EXERCISE DETAILS
Please quote exactly the lines below from the line containing "#### archivo diario" to the line containing "### Encabezado SQLite", both lines included, and nothing else.

------ EXCERPTED RECORDS ------

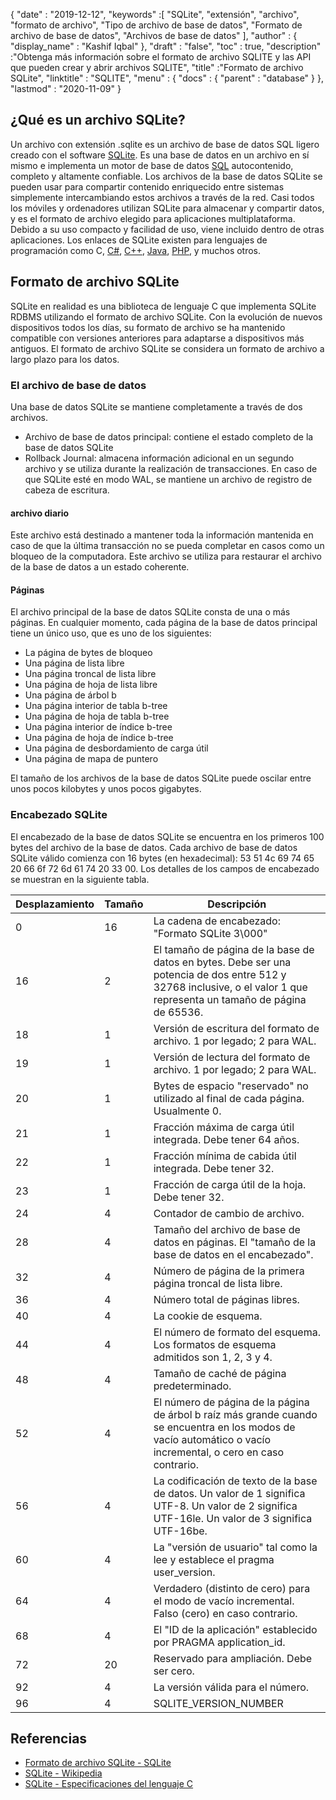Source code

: {
  "date" : "2019-12-12",
  "keywords" :[ "SQLite", "extensión", "archivo", "formato de archivo", "Tipo de archivo de base de datos", "Formato de archivo de base de datos", "Archivos de base de datos" ],
  "author" : {
    "display_name" : "Kashif Iqbal"
},
  "draft" : "false",
  "toc" : true,
  "description" :"Obtenga más información sobre el formato de archivo SQLITE y las API que pueden crear y abrir archivos SQLITE",
  "title" :"Formato de archivo SQLite",
  "linktitle" : "SQLITE",
  "menu" : {
    "docs" : {
      "parent" : "database"
}
},
  "lastmod" : "2020-11-09"
}

## ¿Qué es un archivo SQLite?

Un archivo con extensión .sqlite es un archivo de base de datos SQL ligero creado con el software [SQLite](https://www.sqlite.org/index.html). Es una base de datos en un archivo en sí mismo e implementa un motor de base de datos [SQL](/es/database/sql/) autocontenido, completo y altamente confiable. Los archivos de la base de datos SQLite se pueden usar para compartir contenido enriquecido entre sistemas simplemente intercambiando estos archivos a través de la red. Casi todos los móviles y ordenadores utilizan SQLite para almacenar y compartir datos, y es el formato de archivo elegido para aplicaciones multiplataforma. Debido a su uso compacto y facilidad de uso, viene incluido dentro de otras aplicaciones. Los enlaces de SQLite existen para lenguajes de programación como C, [C#](/es/programming/cs), [C++](/es/programming/cpp/), [Java](/es/programming/java/), [PHP](/es/programming/php/), y muchos otros.

## Formato de archivo SQLite

SQLite en realidad es una biblioteca de lenguaje C que implementa SQLite RDBMS utilizando el formato de archivo SQLite. Con la evolución de nuevos dispositivos todos los días, su formato de archivo se ha mantenido compatible con versiones anteriores para adaptarse a dispositivos más antiguos. El formato de archivo SQLite se considera un formato de archivo a largo plazo para los datos.

### El archivo de base de datos

Una base de datos SQLite se mantiene completamente a través de dos archivos.
* Archivo de base de datos principal: contiene el estado completo de la base de datos SQLite
* Rollback Journal: almacena información adicional en un segundo archivo y se utiliza durante la realización de transacciones. En caso de que SQLite esté en modo WAL, se mantiene un archivo de registro de cabeza de escritura.

#### archivo diario

Este archivo está destinado a mantener toda la información mantenida en caso de que la última transacción no se pueda completar en casos como un bloqueo de la computadora. Este archivo se utiliza para restaurar el archivo de la base de datos a un estado coherente.

#### Páginas

El archivo principal de la base de datos SQLite consta de una o más páginas. En cualquier momento, cada página de la base de datos principal tiene un único uso, que es uno de los siguientes:

* La página de bytes de bloqueo
* Una página de lista libre
* Una página troncal de lista libre
* Una página de hoja de lista libre
* Una página de árbol b
* Una página interior de tabla b-tree
* Una página de hoja de tabla b-tree
* Una página interior de índice b-tree
* Una página de hoja de índice b-tree
* Una página de desbordamiento de carga útil
* Una página de mapa de puntero

El tamaño de los archivos de la base de datos SQLite puede oscilar entre unos pocos kilobytes y unos pocos gigabytes.

### Encabezado SQLite

El encabezado de la base de datos SQLite se encuentra en los primeros 100 bytes del archivo de la base de datos. Cada archivo de base de datos SQLite válido comienza con 16 bytes (en hexadecimal): 53 51 4c 69 74 65 20 66 6f 72 6d 61 74 20 33 00. Los detalles de los campos de encabezado se muestran en la siguiente tabla.

|Desplazamiento|Tamaño|Descripción|
---|---|---|
|0|16|La cadena de encabezado: "Formato SQLite 3\000"|
|16|2|El tamaño de página de la base de datos en bytes. Debe ser una potencia de dos entre 512 y 32768 inclusive, o el valor 1 que representa un tamaño de página de 65536.|
|18|1|Versión de escritura del formato de archivo. 1 por legado; 2 para WAL.|
|19|1|Versión de lectura del formato de archivo. 1 por legado; 2 para WAL.|
|20|1|Bytes de espacio "reservado" no utilizado al final de cada página. Usualmente 0.|
|21|1|Fracción máxima de carga útil integrada. Debe tener 64 años.|
|22|1|Fracción mínima de cabida útil integrada. Debe tener 32.|
|23|1|Fracción de carga útil de la hoja. Debe tener 32.|
|24|4|Contador de cambio de archivo.|
|28|4|Tamaño del archivo de base de datos en páginas. El "tamaño de la base de datos en el encabezado".|
|32|4|Número de página de la primera página troncal de lista libre.|
|36|4|Número total de páginas libres.|
|40|4|La cookie de esquema.|
|44|4|El número de formato del esquema. Los formatos de esquema admitidos son 1, 2, 3 y 4.|
|48|4|Tamaño de caché de página predeterminado.|
|52|4|El número de página de la página de árbol b raíz más grande cuando se encuentra en los modos de vacío automático o vacío incremental, o cero en caso contrario.|
|56|4|La codificación de texto de la base de datos. Un valor de 1 significa UTF-8. Un valor de 2 significa UTF-16le. Un valor de 3 significa UTF-16be.|
|60|4|La "versión de usuario" tal como la lee y establece el pragma user_version.|
|64|4|Verdadero (distinto de cero) para el modo de vacío incremental. Falso (cero) en caso contrario.|
|68|4|El "ID de la aplicación" establecido por PRAGMA application_id.|
|72|20|Reservado para ampliación. Debe ser cero.|
|92|4|La versión válida para el número.|
|96|4|SQLITE_VERSION_NUMBER|

## Referencias ##

* [Formato de archivo SQLite - SQLite](https://www.sqlite.org/fileformat2.html)
* [SQLite - Wikipedia](https://en.wikipedia.org/wiki/SQLite)
* [SQLite - Especificaciones del lenguaje C](https://www.sqlite.org/c3ref/intro.html)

------

RESULT
#### archivo diario

Este archivo está destinado a mantener toda la información mantenida en caso de que la última transacción no se pueda completar en casos como un bloqueo de la computadora. Este archivo se utiliza para restaurar el archivo de la base de datos a un estado coherente.

#### Páginas

El archivo principal de la base de datos SQLite consta de una o más páginas. En cualquier momento, cada página de la base de datos principal tiene un único uso, que es uno de los siguientes:

* La página de bytes de bloqueo
* Una página de lista libre
* Una página troncal de lista libre
* Una página de hoja de lista libre
* Una página de árbol b
* Una página interior de tabla b-tree
* Una página de hoja de tabla b-tree
* Una página interior de índice b-tree
* Una página de hoja de índice b-tree
* Una página de desbordamiento de carga útil
* Una página de mapa de puntero

El tamaño de los archivos de la base de datos SQLite puede oscilar entre unos pocos kilobytes y unos pocos gigabytes.

### Encabezado SQLite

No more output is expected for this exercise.